* About this exercise *
Copy out each line of the data that includes the string "response".

* Record set *
........

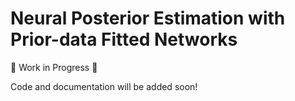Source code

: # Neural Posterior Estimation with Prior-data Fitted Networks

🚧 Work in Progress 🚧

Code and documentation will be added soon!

........

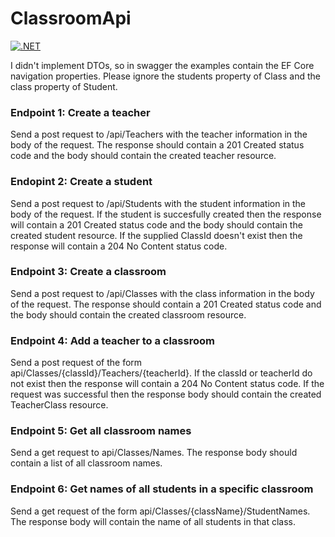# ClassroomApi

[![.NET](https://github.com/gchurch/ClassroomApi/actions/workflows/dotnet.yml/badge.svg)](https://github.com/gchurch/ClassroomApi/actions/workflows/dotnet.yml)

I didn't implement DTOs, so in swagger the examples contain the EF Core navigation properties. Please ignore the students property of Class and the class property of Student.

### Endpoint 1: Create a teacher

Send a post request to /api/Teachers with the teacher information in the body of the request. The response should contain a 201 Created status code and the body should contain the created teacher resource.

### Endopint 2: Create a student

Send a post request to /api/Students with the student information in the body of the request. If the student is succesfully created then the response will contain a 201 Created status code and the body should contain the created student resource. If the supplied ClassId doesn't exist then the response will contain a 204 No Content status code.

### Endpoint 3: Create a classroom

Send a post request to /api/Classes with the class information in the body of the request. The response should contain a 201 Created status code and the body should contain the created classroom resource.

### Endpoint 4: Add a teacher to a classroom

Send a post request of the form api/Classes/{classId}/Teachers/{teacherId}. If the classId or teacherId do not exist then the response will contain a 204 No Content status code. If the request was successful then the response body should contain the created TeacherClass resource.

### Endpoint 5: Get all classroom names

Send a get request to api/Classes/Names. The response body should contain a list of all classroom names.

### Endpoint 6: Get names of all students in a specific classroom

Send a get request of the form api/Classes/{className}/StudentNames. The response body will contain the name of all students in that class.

........

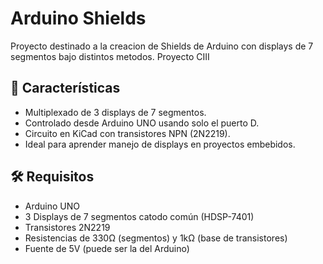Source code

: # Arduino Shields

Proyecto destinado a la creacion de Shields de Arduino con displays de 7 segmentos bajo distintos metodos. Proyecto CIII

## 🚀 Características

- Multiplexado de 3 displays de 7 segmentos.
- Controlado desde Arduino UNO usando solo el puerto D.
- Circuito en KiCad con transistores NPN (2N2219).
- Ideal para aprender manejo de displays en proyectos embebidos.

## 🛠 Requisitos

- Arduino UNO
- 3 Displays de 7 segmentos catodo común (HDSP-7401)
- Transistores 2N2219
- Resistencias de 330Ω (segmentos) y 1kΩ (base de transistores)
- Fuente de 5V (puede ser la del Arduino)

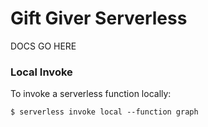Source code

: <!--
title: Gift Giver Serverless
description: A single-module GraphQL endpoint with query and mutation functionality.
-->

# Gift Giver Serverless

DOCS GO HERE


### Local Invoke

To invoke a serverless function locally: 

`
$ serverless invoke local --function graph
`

........

* Written reply *
Send a post request to /api/Teachers with the teacher information in the body of the request. The response should contain a 201 Created status code and the body should contain the created teacher resource.
Send a post request to /api/Students with the student information in the body of the request. If the student is succesfully created then the response will contain a 201 Created status code and the body should contain the created student resource. If the supplied ClassId doesn't exist then the response will contain a 204 No Content status code.
Send a post request to /api/Classes with the class information in the body of the request. The response should contain a 201 Created status code and the body should contain the created classroom resource.
Send a post request of the form api/Classes/{classId}/Teachers/{teacherId}. If the classId or teacherId do not exist then the response will contain a 204 No Content status code. If the request was successful then the response body should contain the created TeacherClass resource.
Send a get request to api/Classes/Names. The response body should contain a list of all classroom names.
Send a get request of the form api/Classes/{className}/StudentNames. The response body will contain the name of all students in that class.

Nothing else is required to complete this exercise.